* _Exercise brief_:
Leave the images out. Give every line below again, precisely.

Supplied data START

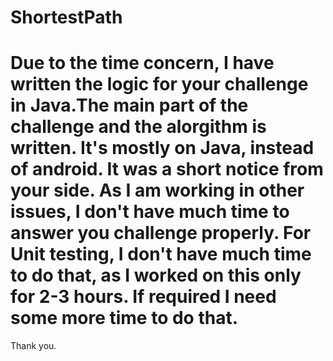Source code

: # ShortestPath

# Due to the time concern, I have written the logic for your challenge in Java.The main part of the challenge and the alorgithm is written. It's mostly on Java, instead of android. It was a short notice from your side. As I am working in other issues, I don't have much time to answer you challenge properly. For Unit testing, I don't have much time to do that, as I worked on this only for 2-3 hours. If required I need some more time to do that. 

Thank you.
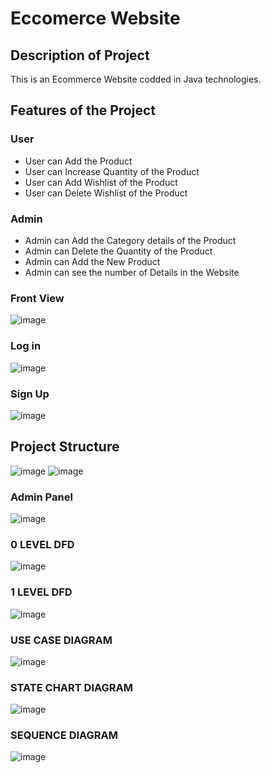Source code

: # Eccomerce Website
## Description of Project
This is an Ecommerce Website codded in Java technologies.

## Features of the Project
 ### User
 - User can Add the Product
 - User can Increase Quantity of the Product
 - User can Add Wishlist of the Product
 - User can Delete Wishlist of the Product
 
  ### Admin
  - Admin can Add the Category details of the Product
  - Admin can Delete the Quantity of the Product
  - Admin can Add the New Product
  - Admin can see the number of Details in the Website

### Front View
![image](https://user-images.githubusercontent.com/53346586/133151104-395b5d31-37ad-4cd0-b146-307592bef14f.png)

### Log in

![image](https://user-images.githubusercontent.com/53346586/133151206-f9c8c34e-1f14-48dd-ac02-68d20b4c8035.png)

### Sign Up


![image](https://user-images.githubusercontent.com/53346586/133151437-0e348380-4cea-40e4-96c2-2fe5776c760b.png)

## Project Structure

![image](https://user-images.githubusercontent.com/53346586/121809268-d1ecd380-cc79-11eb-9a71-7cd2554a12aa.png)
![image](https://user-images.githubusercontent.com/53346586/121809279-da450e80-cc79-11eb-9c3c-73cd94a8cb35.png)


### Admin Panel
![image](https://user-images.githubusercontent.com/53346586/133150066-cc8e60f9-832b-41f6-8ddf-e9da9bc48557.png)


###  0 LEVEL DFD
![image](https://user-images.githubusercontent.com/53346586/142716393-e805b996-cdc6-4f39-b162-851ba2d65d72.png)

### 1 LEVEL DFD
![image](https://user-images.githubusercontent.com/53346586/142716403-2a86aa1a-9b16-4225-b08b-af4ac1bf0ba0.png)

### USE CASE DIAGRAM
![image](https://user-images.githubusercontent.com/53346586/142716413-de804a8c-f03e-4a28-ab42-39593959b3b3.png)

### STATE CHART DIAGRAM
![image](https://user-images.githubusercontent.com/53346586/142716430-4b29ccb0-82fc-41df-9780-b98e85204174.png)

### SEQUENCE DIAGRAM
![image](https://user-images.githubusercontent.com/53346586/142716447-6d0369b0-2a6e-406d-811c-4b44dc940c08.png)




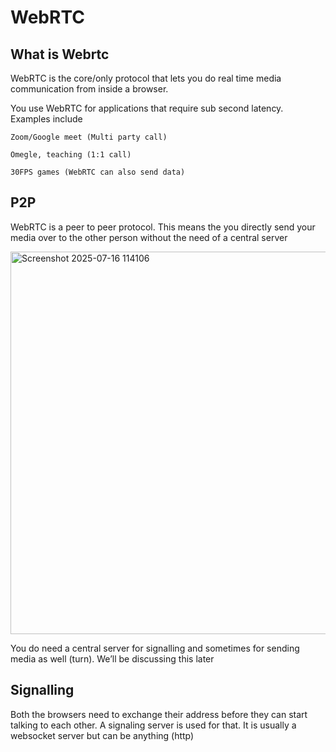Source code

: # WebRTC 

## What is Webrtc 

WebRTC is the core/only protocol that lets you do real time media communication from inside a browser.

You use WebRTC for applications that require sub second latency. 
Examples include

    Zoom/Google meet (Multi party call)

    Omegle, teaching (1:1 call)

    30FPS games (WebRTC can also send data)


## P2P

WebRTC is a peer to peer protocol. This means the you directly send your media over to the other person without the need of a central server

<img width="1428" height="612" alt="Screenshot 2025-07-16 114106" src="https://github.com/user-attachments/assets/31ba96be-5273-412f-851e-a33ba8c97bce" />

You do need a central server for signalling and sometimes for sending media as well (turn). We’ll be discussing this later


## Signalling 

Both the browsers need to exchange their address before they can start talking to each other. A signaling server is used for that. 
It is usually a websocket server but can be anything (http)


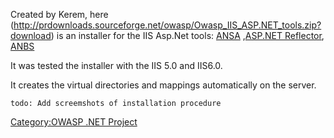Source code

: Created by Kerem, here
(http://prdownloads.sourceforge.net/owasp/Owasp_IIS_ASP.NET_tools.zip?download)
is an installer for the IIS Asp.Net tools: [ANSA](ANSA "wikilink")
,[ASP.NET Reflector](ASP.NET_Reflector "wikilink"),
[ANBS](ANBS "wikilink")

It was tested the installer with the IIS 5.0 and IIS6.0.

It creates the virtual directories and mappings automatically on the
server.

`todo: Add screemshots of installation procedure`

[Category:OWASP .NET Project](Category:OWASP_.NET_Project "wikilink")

Supplied data END

* _Task output_:
Source code

: # ShortestPath

# Due to the time concern, I have written the logic for your challenge in Java.The main part of the challenge and the alorgithm is written. It's mostly on Java, instead of android. It was a short notice from your side. As I am working in other issues, I don't have much time to answer you challenge properly. For Unit testing, I don't have much time to do that, as I worked on this only for 2-3 hours. If required I need some more time to do that. 

Thank you.
Source code

: # Eccomerce Website
## Description of Project
This is an Ecommerce Website codded in Java technologies.

## Features of the Project
 ### User
 - User can Add the Product
 - User can Increase Quantity of the Product
 - User can Add Wishlist of the Product
 - User can Delete Wishlist of the Product
 
  ### Admin
  - Admin can Add the Category details of the Product
  - Admin can Delete the Quantity of the Product
  - Admin can Add the New Product
  - Admin can see the number of Details in the Website

### Front View
![image](https://user-images.githubusercontent.com/53346586/133151104-395b5d31-37ad-4cd0-b146-307592bef14f.png)

### Log in

![image](https://user-images.githubusercontent.com/53346586/133151206-f9c8c34e-1f14-48dd-ac02-68d20b4c8035.png)

### Sign Up


![image](https://user-images.githubusercontent.com/53346586/133151437-0e348380-4cea-40e4-96c2-2fe5776c760b.png)

## Project Structure

![image](https://user-images.githubusercontent.com/53346586/121809268-d1ecd380-cc79-11eb-9a71-7cd2554a12aa.png)
![image](https://user-images.githubusercontent.com/53346586/121809279-da450e80-cc79-11eb-9c3c-73cd94a8cb35.png)


### Admin Panel
![image](https://user-images.githubusercontent.com/53346586/133150066-cc8e60f9-832b-41f6-8ddf-e9da9bc48557.png)


###  0 LEVEL DFD
![image](https://user-images.githubusercontent.com/53346586/142716393-e805b996-cdc6-4f39-b162-851ba2d65d72.png)

### 1 LEVEL DFD
![image](https://user-images.githubusercontent.com/53346586/142716403-2a86aa1a-9b16-4225-b08b-af4ac1bf0ba0.png)

### USE CASE DIAGRAM
![image](https://user-images.githubusercontent.com/53346586/142716413-de804a8c-f03e-4a28-ab42-39593959b3b3.png)

### STATE CHART DIAGRAM
![image](https://user-images.githubusercontent.com/53346586/142716430-4b29ccb0-82fc-41df-9780-b98e85204174.png)

### SEQUENCE DIAGRAM
![image](https://user-images.githubusercontent.com/53346586/142716447-6d0369b0-2a6e-406d-811c-4b44dc940c08.png)




Source code

: # WebRTC 

## What is Webrtc 

WebRTC is the core/only protocol that lets you do real time media communication from inside a browser.

You use WebRTC for applications that require sub second latency. 
Examples include

    Zoom/Google meet (Multi party call)

    Omegle, teaching (1:1 call)

    30FPS games (WebRTC can also send data)


## P2P

WebRTC is a peer to peer protocol. This means the you directly send your media over to the other person without the need of a central server

<img width="1428" height="612" alt="Screenshot 2025-07-16 114106" src="https://github.com/user-attachments/assets/31ba96be-5273-412f-851e-a33ba8c97bce" />

You do need a central server for signalling and sometimes for sending media as well (turn). We’ll be discussing this later


## Signalling 

Both the browsers need to exchange their address before they can start talking to each other. A signaling server is used for that. 
It is usually a websocket server but can be anything (http)


Source code

: Created by Kerem, here
(http://prdownloads.sourceforge.net/owasp/Owasp_IIS_ASP.NET_tools.zip?download)
is an installer for the IIS Asp.Net tools: [ANSA](ANSA "wikilink")
,[ASP.NET Reflector](ASP.NET_Reflector "wikilink"),
[ANBS](ANBS "wikilink")

It was tested the installer with the IIS 5.0 and IIS6.0.

It creates the virtual directories and mappings automatically on the
server.

`todo: Add screemshots of installation procedure`

[Category:OWASP .NET Project](Category:OWASP_.NET_Project "wikilink")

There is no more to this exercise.